## Problem details
The lines to reproduce run from the one containing "Hubo un ligero" through the end of the records below. Reproduce them exactly and add nothing.

## Material for this exercise

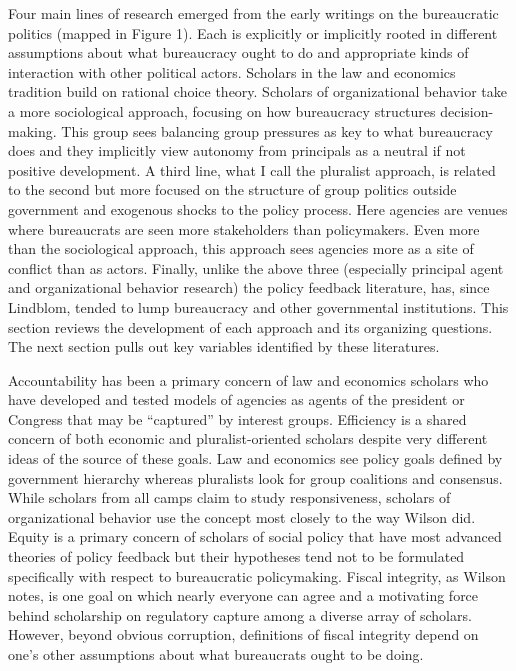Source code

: Four main lines of research emerged from the early writings on the bureaucratic politics (mapped in Figure 1). Each is explicitly or implicitly rooted in different assumptions about what bureaucracy ought to do and appropriate kinds of interaction with other political actors. Scholars in the law and economics tradition build on rational choice theory. Scholars of organizational behavior take a more sociological approach, focusing on how bureaucracy structures decision-making. This group sees balancing group pressures as key to what bureaucracy does and they implicitly view autonomy from principals as a neutral if not positive development. A third line, what I call the pluralist approach, is related to the second but more focused on the structure of group politics outside government and exogenous shocks to the policy process. Here agencies are venues where bureaucrats are seen more stakeholders than policymakers. Even more than the sociological approach, this approach sees agencies more as a site of conflict than as actors. Finally, unlike the above three (especially principal agent and organizational behavior research) the policy feedback literature, has, since Lindblom, tended to lump bureaucracy and other governmental institutions. This section reviews the development of each approach and its organizing questions. The next section pulls out key variables identified by these literatures. 

Accountability has been a primary concern of law and economics scholars who have developed and tested models of agencies as agents of the president or Congress that may be ``captured'' by interest groups. Efficiency is a shared concern of both economic and pluralist-oriented scholars despite very different ideas of the source of these goals. Law and economics see policy goals defined by government hierarchy whereas pluralists look for group coalitions and consensus.  While scholars from all camps claim to study responsiveness, scholars of organizational behavior use the concept most closely to the way Wilson did. Equity is a primary concern of scholars of social policy that have most advanced theories of policy feedback but their hypotheses tend not to be formulated specifically with respect to bureaucratic policymaking. Fiscal integrity, as Wilson notes, is one goal on which nearly everyone can agree and a motivating force behind scholarship on regulatory capture among a diverse array of scholars. However, beyond obvious corruption, definitions of fiscal integrity depend on one's other assumptions about what bureaucrats ought to be doing. 

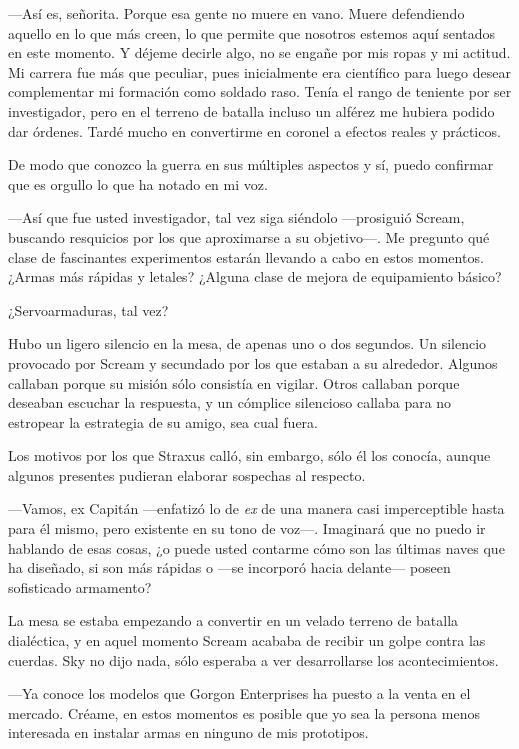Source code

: ---Así es, señorita. Porque esa gente no muere en vano. Muere defendiendo aquello en lo que más creen, lo que permite que nosotros estemos aquí sentados en este momento. Y déjeme decirle algo, no se engañe por mis ropas y mi actitud. Mi carrera fue más que peculiar, pues inicialmente era científico para luego desear complementar mi formación como soldado raso. Tenía el rango de teniente por ser investigador, pero en el terreno de batalla incluso un alférez me hubiera podido dar órdenes. Tardé mucho en convertirme en coronel a efectos reales y prácticos.

\rquoti{}De modo que conozco la guerra en sus múltiples aspectos y sí, puedo confirmar que es orgullo lo que ha notado en mi voz.

---Así que fue usted investigador, tal vez siga siéndolo ---prosiguió Scream, buscando resquicios por los que aproximarse a su objetivo---. Me pregunto qué clase de fascinantes experimentos estarán llevando a cabo en estos momentos. ¿Armas más rápidas y letales? ¿Alguna clase de mejora de equipamiento básico?

\rquoti{}¿Servoarmaduras, tal vez?

Hubo un ligero silencio en la mesa, de apenas uno o dos segundos. Un silencio provocado por Scream y secundado por los que estaban a su alrededor. Algunos callaban porque su misión sólo consistía en vigilar. Otros callaban porque deseaban escuchar la respuesta, y un cómplice silencioso callaba para no estropear la estrategia de su amigo, sea cual fuera.

Los motivos por los que Straxus calló, sin embargo, sólo él los conocía, aunque algunos presentes pudieran elaborar sospechas al respecto.

---Vamos, ex Capitán ---enfatizó lo de \emph{ex} de una manera casi imperceptible hasta para él mismo, pero existente en su tono de voz---. Imaginará que no puedo ir hablando de esas cosas, ¿o puede usted contarme cómo son las últimas naves que ha diseñado, si son más rápidas o ---se incorporó hacia delante--- poseen sofisticado armamento?

La mesa se estaba empezando a convertir en un velado terreno de batalla dialéctica, y en aquel momento Scream acababa de recibir un golpe contra las cuerdas. Sky no dijo nada, sólo esperaba a ver desarrollarse los acontecimientos.

---Ya conoce los modelos que Gorgon Enterprises ha puesto a la venta en el mercado. Créame, en estos momentos es posible que yo sea la persona menos interesada en instalar armas en ninguno de mis prototipos.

## Reply to the exercise
Hubo un ligero silencio en la mesa, de apenas uno o dos segundos. Un silencio provocado por Scream y secundado por los que estaban a su alrededor. Algunos callaban porque su misión sólo consistía en vigilar. Otros callaban porque deseaban escuchar la respuesta, y un cómplice silencioso callaba para no estropear la estrategia de su amigo, sea cual fuera.

Los motivos por los que Straxus calló, sin embargo, sólo él los conocía, aunque algunos presentes pudieran elaborar sospechas al respecto.

---Vamos, ex Capitán ---enfatizó lo de \emph{ex} de una manera casi imperceptible hasta para él mismo, pero existente en su tono de voz---. Imaginará que no puedo ir hablando de esas cosas, ¿o puede usted contarme cómo son las últimas naves que ha diseñado, si son más rápidas o ---se incorporó hacia delante--- poseen sofisticado armamento?

La mesa se estaba empezando a convertir en un velado terreno de batalla dialéctica, y en aquel momento Scream acababa de recibir un golpe contra las cuerdas. Sky no dijo nada, sólo esperaba a ver desarrollarse los acontecimientos.

---Ya conoce los modelos que Gorgon Enterprises ha puesto a la venta en el mercado. Créame, en estos momentos es posible que yo sea la persona menos interesada en instalar armas en ninguno de mis prototipos.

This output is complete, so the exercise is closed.